Task prompt: Exactly the lines from the opening of the records through the line containing "## Node.js v12.1.1" should be copied, with both included.

*** Opening Input records ***

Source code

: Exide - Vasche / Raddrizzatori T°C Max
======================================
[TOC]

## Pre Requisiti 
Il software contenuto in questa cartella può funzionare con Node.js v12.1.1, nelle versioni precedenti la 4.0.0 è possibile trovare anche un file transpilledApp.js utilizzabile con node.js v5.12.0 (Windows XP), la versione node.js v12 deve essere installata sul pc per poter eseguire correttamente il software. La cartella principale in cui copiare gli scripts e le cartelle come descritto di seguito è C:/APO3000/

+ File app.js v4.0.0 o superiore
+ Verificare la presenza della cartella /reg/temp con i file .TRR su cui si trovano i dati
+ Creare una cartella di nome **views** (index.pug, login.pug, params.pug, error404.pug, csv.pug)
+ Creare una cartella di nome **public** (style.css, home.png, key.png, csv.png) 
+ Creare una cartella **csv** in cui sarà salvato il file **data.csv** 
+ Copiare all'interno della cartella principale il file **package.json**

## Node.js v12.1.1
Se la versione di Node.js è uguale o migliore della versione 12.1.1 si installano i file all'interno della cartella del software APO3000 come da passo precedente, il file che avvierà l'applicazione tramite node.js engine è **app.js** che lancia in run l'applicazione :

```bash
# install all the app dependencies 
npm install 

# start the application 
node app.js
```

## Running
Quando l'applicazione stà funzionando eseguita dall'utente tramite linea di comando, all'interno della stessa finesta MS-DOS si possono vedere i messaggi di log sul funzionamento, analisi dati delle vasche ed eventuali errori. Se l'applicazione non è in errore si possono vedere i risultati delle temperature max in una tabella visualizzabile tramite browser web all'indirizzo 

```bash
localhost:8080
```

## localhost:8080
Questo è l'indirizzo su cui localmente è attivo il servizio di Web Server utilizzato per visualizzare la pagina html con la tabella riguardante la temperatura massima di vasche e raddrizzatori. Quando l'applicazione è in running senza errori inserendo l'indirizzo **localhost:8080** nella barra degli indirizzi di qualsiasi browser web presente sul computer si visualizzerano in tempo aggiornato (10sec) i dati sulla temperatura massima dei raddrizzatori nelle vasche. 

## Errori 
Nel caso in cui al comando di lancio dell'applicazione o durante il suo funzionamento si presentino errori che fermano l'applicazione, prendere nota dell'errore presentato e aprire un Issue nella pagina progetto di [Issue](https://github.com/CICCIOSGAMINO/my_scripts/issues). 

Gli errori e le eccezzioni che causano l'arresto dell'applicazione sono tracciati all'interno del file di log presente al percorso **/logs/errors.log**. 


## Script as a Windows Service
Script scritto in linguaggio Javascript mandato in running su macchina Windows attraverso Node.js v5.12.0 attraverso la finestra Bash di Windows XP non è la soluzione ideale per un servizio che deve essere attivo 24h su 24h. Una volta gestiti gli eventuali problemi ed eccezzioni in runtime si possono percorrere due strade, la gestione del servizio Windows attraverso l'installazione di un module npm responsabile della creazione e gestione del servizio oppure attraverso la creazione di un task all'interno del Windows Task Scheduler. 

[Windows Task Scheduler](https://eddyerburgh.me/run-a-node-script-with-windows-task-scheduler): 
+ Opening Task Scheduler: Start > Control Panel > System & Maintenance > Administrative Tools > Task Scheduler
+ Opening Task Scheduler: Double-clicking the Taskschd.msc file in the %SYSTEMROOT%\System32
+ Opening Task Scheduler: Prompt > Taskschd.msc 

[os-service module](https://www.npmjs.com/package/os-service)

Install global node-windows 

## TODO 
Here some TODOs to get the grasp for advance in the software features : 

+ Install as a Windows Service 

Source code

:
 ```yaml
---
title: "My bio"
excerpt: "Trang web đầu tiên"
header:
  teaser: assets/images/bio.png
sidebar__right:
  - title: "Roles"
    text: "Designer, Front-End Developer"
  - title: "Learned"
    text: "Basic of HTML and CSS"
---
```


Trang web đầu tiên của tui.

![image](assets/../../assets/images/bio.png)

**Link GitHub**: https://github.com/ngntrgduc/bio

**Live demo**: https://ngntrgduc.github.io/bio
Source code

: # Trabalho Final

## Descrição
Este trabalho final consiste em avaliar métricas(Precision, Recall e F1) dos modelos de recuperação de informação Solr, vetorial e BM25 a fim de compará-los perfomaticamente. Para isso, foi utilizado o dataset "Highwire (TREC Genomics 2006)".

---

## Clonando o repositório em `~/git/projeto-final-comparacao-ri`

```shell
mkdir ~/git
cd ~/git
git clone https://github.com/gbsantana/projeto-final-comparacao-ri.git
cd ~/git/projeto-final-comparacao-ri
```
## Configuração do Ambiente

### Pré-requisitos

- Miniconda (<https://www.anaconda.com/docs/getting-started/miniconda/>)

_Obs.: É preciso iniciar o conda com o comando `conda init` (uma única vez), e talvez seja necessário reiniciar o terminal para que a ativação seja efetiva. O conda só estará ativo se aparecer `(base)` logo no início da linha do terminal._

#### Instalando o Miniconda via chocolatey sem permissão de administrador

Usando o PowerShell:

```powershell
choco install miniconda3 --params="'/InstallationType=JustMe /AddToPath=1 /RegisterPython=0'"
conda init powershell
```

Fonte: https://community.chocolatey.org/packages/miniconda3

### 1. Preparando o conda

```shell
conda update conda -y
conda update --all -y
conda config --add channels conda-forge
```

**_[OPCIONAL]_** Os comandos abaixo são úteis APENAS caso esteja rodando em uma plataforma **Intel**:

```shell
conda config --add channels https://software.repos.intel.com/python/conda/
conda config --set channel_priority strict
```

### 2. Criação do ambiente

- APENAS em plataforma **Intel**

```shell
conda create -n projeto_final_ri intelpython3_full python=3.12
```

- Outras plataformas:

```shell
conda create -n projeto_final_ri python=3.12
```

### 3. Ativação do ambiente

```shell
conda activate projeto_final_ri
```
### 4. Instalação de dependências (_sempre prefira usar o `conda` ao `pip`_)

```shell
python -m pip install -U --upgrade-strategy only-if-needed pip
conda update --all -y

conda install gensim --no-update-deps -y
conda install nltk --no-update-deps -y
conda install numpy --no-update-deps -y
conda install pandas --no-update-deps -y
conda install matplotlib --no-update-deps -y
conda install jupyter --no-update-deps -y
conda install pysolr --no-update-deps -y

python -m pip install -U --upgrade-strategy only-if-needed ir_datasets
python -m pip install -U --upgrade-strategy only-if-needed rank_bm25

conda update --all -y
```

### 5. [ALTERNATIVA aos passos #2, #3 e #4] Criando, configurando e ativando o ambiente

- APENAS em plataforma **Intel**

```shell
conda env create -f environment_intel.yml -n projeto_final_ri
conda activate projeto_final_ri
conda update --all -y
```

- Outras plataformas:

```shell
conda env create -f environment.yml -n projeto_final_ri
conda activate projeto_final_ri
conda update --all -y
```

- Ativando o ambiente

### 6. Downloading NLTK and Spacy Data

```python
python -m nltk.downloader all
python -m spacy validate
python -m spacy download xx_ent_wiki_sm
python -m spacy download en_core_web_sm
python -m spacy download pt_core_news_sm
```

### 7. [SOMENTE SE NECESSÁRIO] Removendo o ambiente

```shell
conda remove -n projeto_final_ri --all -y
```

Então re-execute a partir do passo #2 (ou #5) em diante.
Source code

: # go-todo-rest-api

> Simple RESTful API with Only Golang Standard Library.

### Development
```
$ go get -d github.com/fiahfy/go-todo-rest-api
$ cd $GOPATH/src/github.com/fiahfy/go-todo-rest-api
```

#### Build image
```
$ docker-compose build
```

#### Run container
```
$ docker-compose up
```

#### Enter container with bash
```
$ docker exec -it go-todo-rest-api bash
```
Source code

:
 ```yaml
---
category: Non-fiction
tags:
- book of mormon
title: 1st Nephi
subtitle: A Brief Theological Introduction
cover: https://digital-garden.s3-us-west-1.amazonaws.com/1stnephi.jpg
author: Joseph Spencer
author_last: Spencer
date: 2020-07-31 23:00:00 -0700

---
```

*** Closing Input records ***

Expected output:
Source code

: Exide - Vasche / Raddrizzatori T°C Max
======================================
[TOC]

## Pre Requisiti 
Il software contenuto in questa cartella può funzionare con Node.js v12.1.1, nelle versioni precedenti la 4.0.0 è possibile trovare anche un file transpilledApp.js utilizzabile con node.js v5.12.0 (Windows XP), la versione node.js v12 deve essere installata sul pc per poter eseguire correttamente il software. La cartella principale in cui copiare gli scripts e le cartelle come descritto di seguito è C:/APO3000/

+ File app.js v4.0.0 o superiore
+ Verificare la presenza della cartella /reg/temp con i file .TRR su cui si trovano i dati
+ Creare una cartella di nome **views** (index.pug, login.pug, params.pug, error404.pug, csv.pug)
+ Creare una cartella di nome **public** (style.css, home.png, key.png, csv.png) 
+ Creare una cartella **csv** in cui sarà salvato il file **data.csv** 
+ Copiare all'interno della cartella principale il file **package.json**

## Node.js v12.1.1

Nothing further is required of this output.